---------- Listed entries ----------

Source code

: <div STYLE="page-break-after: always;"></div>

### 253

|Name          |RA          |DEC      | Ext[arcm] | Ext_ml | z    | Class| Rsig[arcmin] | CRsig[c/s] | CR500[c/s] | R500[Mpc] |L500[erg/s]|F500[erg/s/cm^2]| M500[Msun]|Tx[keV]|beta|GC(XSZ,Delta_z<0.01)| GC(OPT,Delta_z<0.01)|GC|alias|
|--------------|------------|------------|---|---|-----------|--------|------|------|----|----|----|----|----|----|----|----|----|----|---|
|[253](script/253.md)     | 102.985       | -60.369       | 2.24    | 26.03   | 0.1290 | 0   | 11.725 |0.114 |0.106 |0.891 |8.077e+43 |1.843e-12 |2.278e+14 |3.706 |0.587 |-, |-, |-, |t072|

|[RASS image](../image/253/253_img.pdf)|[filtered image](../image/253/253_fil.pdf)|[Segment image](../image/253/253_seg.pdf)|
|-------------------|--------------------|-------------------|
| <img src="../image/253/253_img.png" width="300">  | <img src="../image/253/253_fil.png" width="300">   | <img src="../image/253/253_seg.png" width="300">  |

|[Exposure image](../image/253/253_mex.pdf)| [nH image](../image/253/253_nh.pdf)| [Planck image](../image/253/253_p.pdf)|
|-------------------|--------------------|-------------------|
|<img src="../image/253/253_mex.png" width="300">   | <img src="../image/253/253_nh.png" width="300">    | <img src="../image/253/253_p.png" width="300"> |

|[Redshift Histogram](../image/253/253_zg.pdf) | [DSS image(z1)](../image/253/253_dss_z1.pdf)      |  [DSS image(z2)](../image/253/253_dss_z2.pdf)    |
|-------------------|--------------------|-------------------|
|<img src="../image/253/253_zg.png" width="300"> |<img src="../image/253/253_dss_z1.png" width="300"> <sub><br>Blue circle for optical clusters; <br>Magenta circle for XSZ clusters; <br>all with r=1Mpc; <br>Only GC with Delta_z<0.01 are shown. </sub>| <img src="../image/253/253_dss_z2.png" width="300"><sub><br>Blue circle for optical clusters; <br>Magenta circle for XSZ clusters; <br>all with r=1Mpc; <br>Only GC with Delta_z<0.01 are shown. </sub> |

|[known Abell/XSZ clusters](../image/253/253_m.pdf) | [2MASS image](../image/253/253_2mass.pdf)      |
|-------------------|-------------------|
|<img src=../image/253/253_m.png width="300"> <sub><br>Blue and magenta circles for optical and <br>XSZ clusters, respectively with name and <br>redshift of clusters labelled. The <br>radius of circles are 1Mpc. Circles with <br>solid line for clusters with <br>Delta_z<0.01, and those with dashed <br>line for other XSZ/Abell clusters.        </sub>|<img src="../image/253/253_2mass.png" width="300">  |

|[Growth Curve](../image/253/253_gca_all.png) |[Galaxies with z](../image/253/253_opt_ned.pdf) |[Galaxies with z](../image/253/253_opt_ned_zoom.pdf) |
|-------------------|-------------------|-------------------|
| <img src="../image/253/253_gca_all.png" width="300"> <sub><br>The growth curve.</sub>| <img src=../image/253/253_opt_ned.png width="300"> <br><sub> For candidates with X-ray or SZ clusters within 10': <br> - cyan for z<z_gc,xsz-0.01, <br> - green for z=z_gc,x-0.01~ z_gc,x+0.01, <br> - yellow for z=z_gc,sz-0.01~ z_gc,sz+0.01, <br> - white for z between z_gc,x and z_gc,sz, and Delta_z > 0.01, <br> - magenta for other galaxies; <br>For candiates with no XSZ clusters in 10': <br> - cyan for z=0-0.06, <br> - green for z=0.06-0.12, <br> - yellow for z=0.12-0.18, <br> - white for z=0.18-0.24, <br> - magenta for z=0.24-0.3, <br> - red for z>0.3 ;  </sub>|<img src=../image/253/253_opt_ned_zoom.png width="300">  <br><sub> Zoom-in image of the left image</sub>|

----------

▸ Exercise details
Go through the listing and print each line exactly as it appears.

▸ Response below
Source code

: <div STYLE="page-break-after: always;"></div>

### 253

|Name          |RA          |DEC      | Ext[arcm] | Ext_ml | z    | Class| Rsig[arcmin] | CRsig[c/s] | CR500[c/s] | R500[Mpc] |L500[erg/s]|F500[erg/s/cm^2]| M500[Msun]|Tx[keV]|beta|GC(XSZ,Delta_z<0.01)| GC(OPT,Delta_z<0.01)|GC|alias|
|--------------|------------|------------|---|---|-----------|--------|------|------|----|----|----|----|----|----|----|----|----|----|---|
|[253](script/253.md)     | 102.985       | -60.369       | 2.24    | 26.03   | 0.1290 | 0   | 11.725 |0.114 |0.106 |0.891 |8.077e+43 |1.843e-12 |2.278e+14 |3.706 |0.587 |-, |-, |-, |t072|

|[RASS image](../image/253/253_img.pdf)|[filtered image](../image/253/253_fil.pdf)|[Segment image](../image/253/253_seg.pdf)|
|-------------------|--------------------|-------------------|
| <img src="../image/253/253_img.png" width="300">  | <img src="../image/253/253_fil.png" width="300">   | <img src="../image/253/253_seg.png" width="300">  |

|[Exposure image](../image/253/253_mex.pdf)| [nH image](../image/253/253_nh.pdf)| [Planck image](../image/253/253_p.pdf)|
|-------------------|--------------------|-------------------|
|<img src="../image/253/253_mex.png" width="300">   | <img src="../image/253/253_nh.png" width="300">    | <img src="../image/253/253_p.png" width="300"> |

|[Redshift Histogram](../image/253/253_zg.pdf) | [DSS image(z1)](../image/253/253_dss_z1.pdf)      |  [DSS image(z2)](../image/253/253_dss_z2.pdf)    |
|-------------------|--------------------|-------------------|
|<img src="../image/253/253_zg.png" width="300"> |<img src="../image/253/253_dss_z1.png" width="300"> <sub><br>Blue circle for optical clusters; <br>Magenta circle for XSZ clusters; <br>all with r=1Mpc; <br>Only GC with Delta_z<0.01 are shown. </sub>| <img src="../image/253/253_dss_z2.png" width="300"><sub><br>Blue circle for optical clusters; <br>Magenta circle for XSZ clusters; <br>all with r=1Mpc; <br>Only GC with Delta_z<0.01 are shown. </sub> |

|[known Abell/XSZ clusters](../image/253/253_m.pdf) | [2MASS image](../image/253/253_2mass.pdf)      |
|-------------------|-------------------|
|<img src=../image/253/253_m.png width="300"> <sub><br>Blue and magenta circles for optical and <br>XSZ clusters, respectively with name and <br>redshift of clusters labelled. The <br>radius of circles are 1Mpc. Circles with <br>solid line for clusters with <br>Delta_z<0.01, and those with dashed <br>line for other XSZ/Abell clusters.        </sub>|<img src="../image/253/253_2mass.png" width="300">  |

|[Growth Curve](../image/253/253_gca_all.png) |[Galaxies with z](../image/253/253_opt_ned.pdf) |[Galaxies with z](../image/253/253_opt_ned_zoom.pdf) |
|-------------------|-------------------|-------------------|
| <img src="../image/253/253_gca_all.png" width="300"> <sub><br>The growth curve.</sub>| <img src=../image/253/253_opt_ned.png width="300"> <br><sub> For candidates with X-ray or SZ clusters within 10': <br> - cyan for z<z_gc,xsz-0.01, <br> - green for z=z_gc,x-0.01~ z_gc,x+0.01, <br> - yellow for z=z_gc,sz-0.01~ z_gc,sz+0.01, <br> - white for z between z_gc,x and z_gc,sz, and Delta_z > 0.01, <br> - magenta for other galaxies; <br>For candiates with no XSZ clusters in 10': <br> - cyan for z=0-0.06, <br> - green for z=0.06-0.12, <br> - yellow for z=0.12-0.18, <br> - white for z=0.18-0.24, <br> - magenta for z=0.24-0.3, <br> - red for z>0.3 ;  </sub>|<img src=../image/253/253_opt_ned_zoom.png width="300">  <br><sub> Zoom-in image of the left image</sub>|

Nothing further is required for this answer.